If you have the time to read the Release Notes to various versions for switches running IOS-XE, you'll notice a pattern of bugs which the workaround (NOTE: I said "workaround" and not a "fix) is a cold reboot of the stack or affected appliance. And my two "favorite" bugs are the "MOSFET twins" : CSCvj76259 & CSCvd46008.
MOSFET is a transistor component that is, currently, present in Cisco switches running IOS-XE (3650/3850 and Catalyst 9k). Over time, the MOSFET component degrades. And when this happens, the ports simply stops "talking: No PoE, no traffic. Nothing. The only way to "prove" it is MOSFET is a cold reboot. If cold reboot "wakes up" the port(s), then the switches are affected by the bugs. Specifically to MOSFET twins, cold-reboot is only a workaround. This is not a permanent fix. Over time, regardless of whatever firmware the switch/stack is running on, this will come back. Troubleshooting MOSFET is a PITA because you need two people and time. One person on the (remote) console and another person to move the connection(s) to different parts of the stack.

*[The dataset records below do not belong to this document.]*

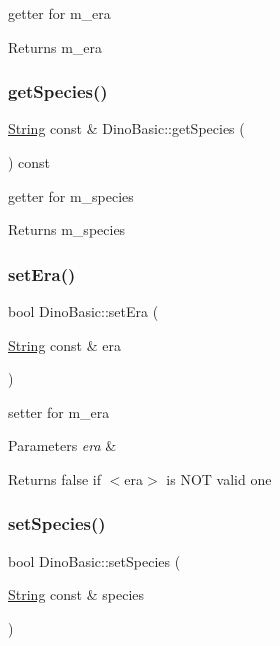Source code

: getter for m\+\_\+era \begin{DoxyReturn}{Returns}
m\+\_\+era 
\end{DoxyReturn}
\mbox{\label{classDinoBasic_ac110aeb95cf5dd50c27c16097f2e46e1}} 
\subsubsection{\texorpdfstring{get\+Species()}{getSpecies()}}
{\footnotesize\ttfamily \hyperlink{classString}{String} const  \& Dino\+Basic\+::get\+Species (\begin{DoxyParamCaption}{ }\end{DoxyParamCaption}) const}

getter for m\+\_\+species \begin{DoxyReturn}{Returns}
m\+\_\+species 
\end{DoxyReturn}
\mbox{\label{classDinoBasic_a46451b705931279712c8203384e50c7d}} 
\subsubsection{\texorpdfstring{set\+Era()}{setEra()}}
{\footnotesize\ttfamily bool Dino\+Basic\+::set\+Era (\begin{DoxyParamCaption}\item[{\hyperlink{classString}{String} const \&}]{era }\end{DoxyParamCaption})}

setter for m\+\_\+era 
\begin{DoxyParams}{Parameters}
{\em era} & \\
\hline
\end{DoxyParams}
\begin{DoxyReturn}{Returns}
false if $<$era$>$ is N\+OT valid one 
\end{DoxyReturn}
\mbox{\label{classDinoBasic_aa2ee84eb530c70058c4b81ec6c879f85}} 
\subsubsection{\texorpdfstring{set\+Species()}{setSpecies()}}
{\footnotesize\ttfamily bool Dino\+Basic\+::set\+Species (\begin{DoxyParamCaption}\item[{\hyperlink{classString}{String} const \&}]{species }\end{DoxyParamCaption})}

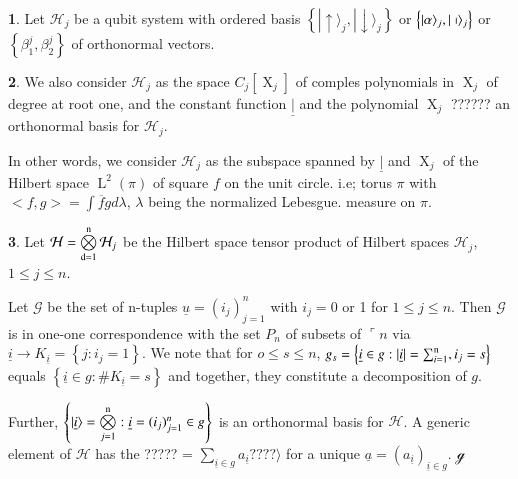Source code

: \documentclass[a4paper,12pt]{article}
\DeclareMathOperator{\x}{\mathrm{X}}
\DeclareMathOperator{\la}{\mathrm{L}}
\theoremstyle{definition}
\theoremstyle{underlinethm}
\theoremstyle{underline}
\newtheorem{subsubsec}{}[subsection]
\begin{document}
\begin{subsubsec}\label{subsubsection-2.1.1}
Let $\mathcal{H}_{j}$ be a qubit system with ordered basis $\left\{ | \uparrow \rangle_{j}, | \downarrow \rangle_{j}\right\}$ or $\left\{ | \alpha \rangle_{j}, | \shortmid \rangle_{j}\right\}$ or $\left\{ \beta^{j}_{1}, \beta^{j}_{2} \right\}$ of orthonormal vectors.
\end{subsubsec}

\begin{subsubsec}\label{subsubsection-2.1.2}
We also consider $\mathcal{H}_{j}$ as the space $C_{j}[\x_{j}]$ of comples polynomials in $\x_{j}$ of degree at root one, and the constant function $\underline{|}$ and the polynomial $\x_{j}$ ?????? an orthonormal basis for $\mathcal{H}_{j}$.

In other words, we consider $\mathcal{H}_{j}$ as the subspace spanned by $\underline{|}$ and $\x_{j}$ of the Hilbert space $\la^{2}(\pi)$ of square $f$ on the unit circle. i.e; torus $\pi$ with $<f, g> = \int \overline{f} g d \lambda$, $\lambda$  being the normalized Lebesgue. measure on $\pi$.

\end{subsubsec}

\begin{subsubsec}\label{subsubsection-2.1.3}
Let $\mathcal{H} = \bigotimes\limits_{\rm d=1}^{\rm n} \mathcal{H}_{j}$ be the Hilbert space tensor product of Hilbert spaces $\mathcal{H}_{j}$, $1 \leq j \leq n$.

Let $\mathcal{G}$ be the set of n-tuples $\underline{u} = (i_{j})^{n}_{j=1}$ with $i_{j}=0$ or 1 for $1 \leq j \leq n$. Then $\mathcal{G}$ is in one-one correspondence with the set $P_{n}$ of subsets of $\ulcorner n$ via $\underline{i} \longrightarrow K_{\underline{i}} = \left\{j : i_{j} = 1 \right\}$. We note that for $o \leq s \leq n $, $g_{s} = \left\{ \underline{i} \in g : |\underline{i}| = \sum_{i=1}^{\rm n}, i_{j} = s
\right\}$ equals $\left\{\underline{i} \in g : \# K_{\underline{i}} = s \right\}$ and together, they constitute a decomposition of $g$.

Further, $\left\{| \underline{i} \rangle = \bigotimes\limits_{j=1}^{\rm n} : \underline{i} = {({i_{j}})_{j=1}^{n}} \in g \right\}$  is an orthonormal  basis for $\mathcal{H}$. A generic element  of $\mathcal{H}$ has the ????? = $\sum_{\underline{i}\in g} a_{\underline{i}} ???? \rangle$ for a unique $\underline{a} = {(a_{\underline{i}})_{\underline{i}\in g}}$. $\mathscr{g}$
\end{subsubsec}
\end{document}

Apologies for the long response.

nnraymond · ‎10-29-2020

I appreciate the length of the response. A couple of questions - the two bugs you mentioned seem to be related to PoE, but my case, this is happening over 10Gbit SFP+ fiber transceivers. Can these MOSFET bugs impact those as well? Since a cold reboot boot is just a workaround (and in fact the problem just came back today for the first time after the cold boot you recommended), what is the long-term fix? Replace the 3850 with another 3850, or avoid the 3850 and get a different model entirely?

Leo Laohoo · ‎10-29-2020

3650/3850 as well as the Catalyst 9k switching platform have several well-known "features" (euphemism for bugs) where the optical ports simply stops talking. The reload command does not make any difference, however, the workaround is to COLD REBOOT the entire appliance or stack.

Again, my emphasis is the importance of the cold reboot vs the more traditional "reload" command.